---------- Data section

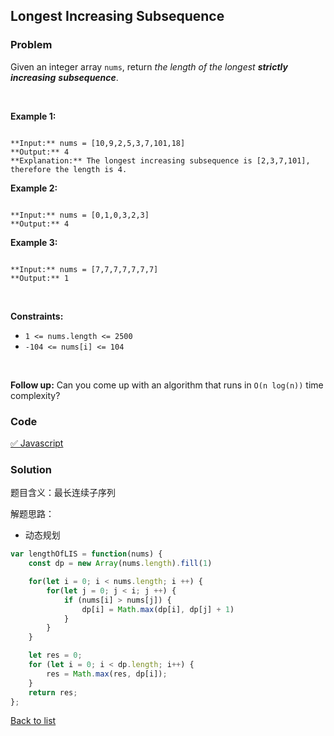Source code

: Longest Increasing Subsequence
---
### Problem
Given an integer array `nums`, return *the length of the longest **strictly increasing*** ***subsequence***.


 


**Example 1:**



```

**Input:** nums = [10,9,2,5,3,7,101,18]
**Output:** 4
**Explanation:** The longest increasing subsequence is [2,3,7,101], therefore the length is 4.

```

**Example 2:**



```

**Input:** nums = [0,1,0,3,2,3]
**Output:** 4

```

**Example 3:**



```

**Input:** nums = [7,7,7,7,7,7,7]
**Output:** 1

```

 


**Constraints:**


* `1 <= nums.length <= 2500`
* `-104 <= nums[i] <= 104`


 


**Follow up:** Can you come up with an algorithm that runs in `O(n log(n))` time complexity?


### Code
[✅ Javascript](./solution.js)
### Solution
题目含义：最长连续子序列

解题思路：
- 动态规划

```javascript
var lengthOfLIS = function(nums) {
    const dp = new Array(nums.length).fill(1)

    for(let i = 0; i < nums.length; i ++) {
        for(let j = 0; j < i; j ++) {
            if (nums[i] > nums[j]) {
                dp[i] = Math.max(dp[i], dp[j] + 1)
            }
        }
    }

    let res = 0;
    for (let i = 0; i < dp.length; i++) {
        res = Math.max(res, dp[i]);
    }
    return res;
};
```

[Back to list](../README.md)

--------------------

### Assigned task:
Give back an exact copy of the material above, omitting the pictures.

### Answer to the exercise:
Source code

: Longest Increasing Subsequence
---
### Problem
Given an integer array `nums`, return *the length of the longest **strictly increasing*** ***subsequence***.


 


**Example 1:**



```

**Input:** nums = [10,9,2,5,3,7,101,18]
**Output:** 4
**Explanation:** The longest increasing subsequence is [2,3,7,101], therefore the length is 4.

```

**Example 2:**



```

**Input:** nums = [0,1,0,3,2,3]
**Output:** 4

```

**Example 3:**



```

**Input:** nums = [7,7,7,7,7,7,7]
**Output:** 1

```

 


**Constraints:**


* `1 <= nums.length <= 2500`
* `-104 <= nums[i] <= 104`


 


**Follow up:** Can you come up with an algorithm that runs in `O(n log(n))` time complexity?


### Code
[✅ Javascript](./solution.js)
### Solution
题目含义：最长连续子序列

解题思路：
- 动态规划

```javascript
var lengthOfLIS = function(nums) {
    const dp = new Array(nums.length).fill(1)

    for(let i = 0; i < nums.length; i ++) {
        for(let j = 0; j < i; j ++) {
            if (nums[i] > nums[j]) {
                dp[i] = Math.max(dp[i], dp[j] + 1)
            }
        }
    }

    let res = 0;
    for (let i = 0; i < dp.length; i++) {
        res = Math.max(res, dp[i]);
    }
    return res;
};
```

[Back to list](../README.md)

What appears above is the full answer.